Jane’s 12 Christmas nuggets of wisdom
Jane is a senior strategic and change communications expert at South East Water in Victoria. She was an absolute joy to work with – an ideal coaching client. Jane is passionate about what she does, a dedicated lifelong learner, and willing to fully engage and be vulnerable in both small-group coaching and 1on1 coaching sessions.
At the end of our programs, we ask graduates to present their key learnings and outcomes in a skills-sharing session. Jane took a unique approach to her presentation and shared her learnings as her 12 Christmas nuggets of wisdom. It was inspiring to everyone in the room and brought a tear to my eye.
Jane graciously agreed for me to share her twelve nuggets of wisdom she has obtained from the program and the coaching. I have shared her headlines and some direct quotes, but have also expanded on them further.
Jane’s 12 Christmas nuggets of wisdom
I cast a leadership shadow over everything I do
“Now, how can my ‘shadow’ become more of an ‘aura’?”

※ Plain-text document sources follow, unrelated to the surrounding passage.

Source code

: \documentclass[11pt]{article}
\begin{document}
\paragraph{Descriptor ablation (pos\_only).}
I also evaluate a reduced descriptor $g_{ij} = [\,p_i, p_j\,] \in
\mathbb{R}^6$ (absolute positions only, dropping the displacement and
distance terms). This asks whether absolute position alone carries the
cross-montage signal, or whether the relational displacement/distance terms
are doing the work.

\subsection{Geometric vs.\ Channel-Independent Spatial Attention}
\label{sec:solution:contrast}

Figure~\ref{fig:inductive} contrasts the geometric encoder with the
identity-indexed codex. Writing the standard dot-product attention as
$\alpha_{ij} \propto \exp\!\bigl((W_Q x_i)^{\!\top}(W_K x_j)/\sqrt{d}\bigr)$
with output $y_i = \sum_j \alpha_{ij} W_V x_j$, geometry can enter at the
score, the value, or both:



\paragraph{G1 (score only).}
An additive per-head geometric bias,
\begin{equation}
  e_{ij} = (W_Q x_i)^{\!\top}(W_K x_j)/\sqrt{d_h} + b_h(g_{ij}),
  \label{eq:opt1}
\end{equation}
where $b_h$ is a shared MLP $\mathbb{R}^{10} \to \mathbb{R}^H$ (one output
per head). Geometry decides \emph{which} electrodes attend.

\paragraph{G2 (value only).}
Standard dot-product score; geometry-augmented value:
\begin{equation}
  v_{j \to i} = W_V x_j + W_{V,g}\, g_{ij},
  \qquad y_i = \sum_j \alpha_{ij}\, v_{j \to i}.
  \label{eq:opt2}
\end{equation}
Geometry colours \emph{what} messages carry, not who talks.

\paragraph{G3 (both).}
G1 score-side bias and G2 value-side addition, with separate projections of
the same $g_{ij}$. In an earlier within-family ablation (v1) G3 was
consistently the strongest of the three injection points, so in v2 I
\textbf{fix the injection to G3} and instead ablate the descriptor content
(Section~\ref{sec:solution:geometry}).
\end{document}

Every single one of us is having an impact on everyone one else around us. Everything we say, how we say it, what we do and how we do it, sends an overt or implied message about us. Even how we write our emails will create impressions of who we are to people who haven’t even met us. What is your shadow? Think about how you would like people to describe you and the positive impact you want to have on the people around you, your organisation or your community. Then figure out how you can be walking, talking, living, breathing example of that every day. How would people observe this in you.
Put simply – “Be the change that you wish to see in the world.” Mahatma Gandhi
There are a lot of cool, helpful resources out there I can draw upon
“Aristotle – literally ahead of his time.”
It’s easy to be a life-long learner.
There is a world of resources already at your disposal - a multitude of books, articles, courses, YouTube videos, and mentorship opportunities within your network that can provide valuable insights.
Seek out diverse perspectives and best practices. Get into a daily or weekly routine to explore and learn from the people and resources around you. By doing so, you’ll broaden your knowledge and skills and refine your personal learning strategies. Your learning will be incremental but more sustainable and applicable.
Jane referenced a 2500-year-old resource - Aristotle’s Pyramid of Influence
There’s a template for everything!
“Effective communication, influencing, and having difficult conversations don’t just happen. By applying the various tools and templates, you can really make it easier on yourself and more effective.”
You don’t have to reinvent the wheel.
More than likely, it has been done before and is a quick Google search away. From project management, goal setting, difficult conversations, to communication strategies, templates offer a ready-made blueprint for you to trial and make your own.
Personally, I have created a small online library of templates, tools, and guidelines including meeting agendas, project plans, employee surveys, coaching tools, and my personal pride and joy – a large personal collection of recipes. As of today, 583 recipes are in my Evernote account, tagged by main ingredient, cooking difficulty, and type of dish.
By adopting templates, you not only save time but also benefit from the proven experiences of others.
Have the difficult conversation – and as early as possible!
“Postponing or procrastination is going to sap your energy and make the conversation increasingly more difficult to have.”
“Doing a bit of prep work, using the template (OFFICER model), and having the conversation as early as possible saves energy in the long run.”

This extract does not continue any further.